*EXERCISE AIM*
Until you reach the line containing "#### Casing", reproduce each line of the listing exactly, please, and include that line as well.

*DATA TO PROCESS*
• • •

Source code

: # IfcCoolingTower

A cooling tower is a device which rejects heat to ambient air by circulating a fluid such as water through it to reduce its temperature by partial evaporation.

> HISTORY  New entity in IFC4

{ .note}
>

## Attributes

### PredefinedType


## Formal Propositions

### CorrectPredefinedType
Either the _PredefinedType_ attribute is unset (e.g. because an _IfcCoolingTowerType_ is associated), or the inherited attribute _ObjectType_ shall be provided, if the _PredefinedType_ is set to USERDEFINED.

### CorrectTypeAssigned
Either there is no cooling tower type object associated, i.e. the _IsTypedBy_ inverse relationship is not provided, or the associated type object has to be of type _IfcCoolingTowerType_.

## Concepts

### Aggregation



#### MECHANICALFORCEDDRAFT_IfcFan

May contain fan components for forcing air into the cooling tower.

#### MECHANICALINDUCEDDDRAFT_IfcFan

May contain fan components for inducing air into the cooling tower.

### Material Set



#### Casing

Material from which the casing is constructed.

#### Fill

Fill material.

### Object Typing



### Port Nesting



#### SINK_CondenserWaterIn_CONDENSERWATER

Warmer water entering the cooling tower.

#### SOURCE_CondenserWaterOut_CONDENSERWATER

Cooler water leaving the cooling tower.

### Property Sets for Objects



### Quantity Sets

• • •

*TASK OUTPUT*
Source code

: # IfcCoolingTower

A cooling tower is a device which rejects heat to ambient air by circulating a fluid such as water through it to reduce its temperature by partial evaporation.

> HISTORY  New entity in IFC4

{ .note}
>

## Attributes

### PredefinedType


## Formal Propositions

### CorrectPredefinedType
Either the _PredefinedType_ attribute is unset (e.g. because an _IfcCoolingTowerType_ is associated), or the inherited attribute _ObjectType_ shall be provided, if the _PredefinedType_ is set to USERDEFINED.

### CorrectTypeAssigned
Either there is no cooling tower type object associated, i.e. the _IsTypedBy_ inverse relationship is not provided, or the associated type object has to be of type _IfcCoolingTowerType_.

## Concepts

### Aggregation



#### MECHANICALFORCEDDRAFT_IfcFan

May contain fan components for forcing air into the cooling tower.

#### MECHANICALINDUCEDDDRAFT_IfcFan

May contain fan components for inducing air into the cooling tower.

### Material Set



#### Casing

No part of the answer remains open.